▼▼▼

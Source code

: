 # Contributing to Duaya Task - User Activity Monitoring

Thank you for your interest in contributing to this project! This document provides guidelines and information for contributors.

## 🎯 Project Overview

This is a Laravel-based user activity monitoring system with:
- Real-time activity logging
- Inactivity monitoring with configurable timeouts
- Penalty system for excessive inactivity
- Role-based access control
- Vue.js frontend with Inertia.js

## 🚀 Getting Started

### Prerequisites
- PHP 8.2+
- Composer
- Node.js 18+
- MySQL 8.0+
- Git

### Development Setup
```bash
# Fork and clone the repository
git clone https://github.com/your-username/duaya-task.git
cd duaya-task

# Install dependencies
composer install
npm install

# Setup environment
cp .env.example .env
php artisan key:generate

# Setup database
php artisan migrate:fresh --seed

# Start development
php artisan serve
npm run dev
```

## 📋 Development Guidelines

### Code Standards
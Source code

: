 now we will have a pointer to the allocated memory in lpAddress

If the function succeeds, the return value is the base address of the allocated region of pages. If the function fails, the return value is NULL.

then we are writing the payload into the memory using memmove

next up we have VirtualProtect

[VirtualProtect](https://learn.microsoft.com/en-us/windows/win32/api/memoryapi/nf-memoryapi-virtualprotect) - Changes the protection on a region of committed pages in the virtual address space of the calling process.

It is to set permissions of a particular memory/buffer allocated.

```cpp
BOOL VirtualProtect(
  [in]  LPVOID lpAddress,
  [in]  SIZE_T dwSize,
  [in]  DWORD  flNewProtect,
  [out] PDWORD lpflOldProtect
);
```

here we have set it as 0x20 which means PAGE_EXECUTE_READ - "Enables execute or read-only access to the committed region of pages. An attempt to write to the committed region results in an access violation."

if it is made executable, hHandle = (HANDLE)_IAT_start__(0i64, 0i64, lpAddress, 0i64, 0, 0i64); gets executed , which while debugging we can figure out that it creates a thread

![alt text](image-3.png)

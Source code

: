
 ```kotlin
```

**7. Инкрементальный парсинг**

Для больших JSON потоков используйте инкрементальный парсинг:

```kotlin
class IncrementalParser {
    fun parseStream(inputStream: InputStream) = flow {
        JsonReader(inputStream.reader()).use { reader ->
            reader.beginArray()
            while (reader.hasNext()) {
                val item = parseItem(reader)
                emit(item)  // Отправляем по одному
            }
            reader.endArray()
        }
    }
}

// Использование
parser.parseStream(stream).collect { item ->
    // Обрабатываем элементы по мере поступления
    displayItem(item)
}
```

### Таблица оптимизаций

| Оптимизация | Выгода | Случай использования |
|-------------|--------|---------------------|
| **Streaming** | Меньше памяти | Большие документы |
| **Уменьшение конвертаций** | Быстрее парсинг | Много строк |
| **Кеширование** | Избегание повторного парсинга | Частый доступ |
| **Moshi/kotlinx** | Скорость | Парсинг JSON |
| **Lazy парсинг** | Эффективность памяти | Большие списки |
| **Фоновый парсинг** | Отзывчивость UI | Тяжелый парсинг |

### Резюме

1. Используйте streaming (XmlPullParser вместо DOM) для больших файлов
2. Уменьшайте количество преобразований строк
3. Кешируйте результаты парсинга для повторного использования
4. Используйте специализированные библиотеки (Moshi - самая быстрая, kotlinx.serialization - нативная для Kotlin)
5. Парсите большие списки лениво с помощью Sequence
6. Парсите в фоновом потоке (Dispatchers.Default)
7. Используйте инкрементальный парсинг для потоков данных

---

▲▲▲

Every entry above has to be returned exactly as written.

Source code

: # Contributing to Duaya Task - User Activity Monitoring

Thank you for your interest in contributing to this project! This document provides guidelines and information for contributors.

## 🎯 Project Overview

This is a Laravel-based user activity monitoring system with:
- Real-time activity logging
- Inactivity monitoring with configurable timeouts
- Penalty system for excessive inactivity
- Role-based access control
- Vue.js frontend with Inertia.js

## 🚀 Getting Started

### Prerequisites
- PHP 8.2+
- Composer
- Node.js 18+
- MySQL 8.0+
- Git

### Development Setup
```bash
# Fork and clone the repository
git clone https://github.com/your-username/duaya-task.git
cd duaya-task

# Install dependencies
composer install
npm install

# Setup environment
cp .env.example .env
php artisan key:generate

# Setup database
php artisan migrate:fresh --seed

# Start development
php artisan serve
npm run dev
```

## 📋 Development Guidelines

### Code Standards
Source code

: now we will have a pointer to the allocated memory in lpAddress

If the function succeeds, the return value is the base address of the allocated region of pages. If the function fails, the return value is NULL.

then we are writing the payload into the memory using memmove

next up we have VirtualProtect

[VirtualProtect](https://learn.microsoft.com/en-us/windows/win32/api/memoryapi/nf-memoryapi-virtualprotect) - Changes the protection on a region of committed pages in the virtual address space of the calling process.

It is to set permissions of a particular memory/buffer allocated.

```cpp
BOOL VirtualProtect(
  [in]  LPVOID lpAddress,
  [in]  SIZE_T dwSize,
  [in]  DWORD  flNewProtect,
  [out] PDWORD lpflOldProtect
);
```

here we have set it as 0x20 which means PAGE_EXECUTE_READ - "Enables execute or read-only access to the committed region of pages. An attempt to write to the committed region results in an access violation."

if it is made executable, hHandle = (HANDLE)_IAT_start__(0i64, 0i64, lpAddress, 0i64, 0, 0i64); gets executed , which while debugging we can figure out that it creates a thread

![alt text](image-3.png)

Source code

:
 ```kotlin
```

**7. Инкрементальный парсинг**

Для больших JSON потоков используйте инкрементальный парсинг:

```kotlin
class IncrementalParser {
    fun parseStream(inputStream: InputStream) = flow {
        JsonReader(inputStream.reader()).use { reader ->
            reader.beginArray()
            while (reader.hasNext()) {
                val item = parseItem(reader)
                emit(item)  // Отправляем по одному
            }
            reader.endArray()
        }
    }
}

// Использование
parser.parseStream(stream).collect { item ->
    // Обрабатываем элементы по мере поступления
    displayItem(item)
}
```

### Таблица оптимизаций

| Оптимизация | Выгода | Случай использования |
|-------------|--------|---------------------|
| **Streaming** | Меньше памяти | Большие документы |
| **Уменьшение конвертаций** | Быстрее парсинг | Много строк |
| **Кеширование** | Избегание повторного парсинга | Частый доступ |
| **Moshi/kotlinx** | Скорость | Парсинг JSON |
| **Lazy парсинг** | Эффективность памяти | Большие списки |
| **Фоновый парсинг** | Отзывчивость UI | Тяжелый парсинг |

### Резюме

1. Используйте streaming (XmlPullParser вместо DOM) для больших файлов
2. Уменьшайте количество преобразований строк
3. Кешируйте результаты парсинга для повторного использования
4. Используйте специализированные библиотеки (Moshi - самая быстрая, kotlinx.serialization - нативная для Kotlin)
5. Парсите большие списки лениво с помощью Sequence
6. Парсите в фоновом потоке (Dispatchers.Default)
7. Используйте инкрементальный парсинг для потоков данных

---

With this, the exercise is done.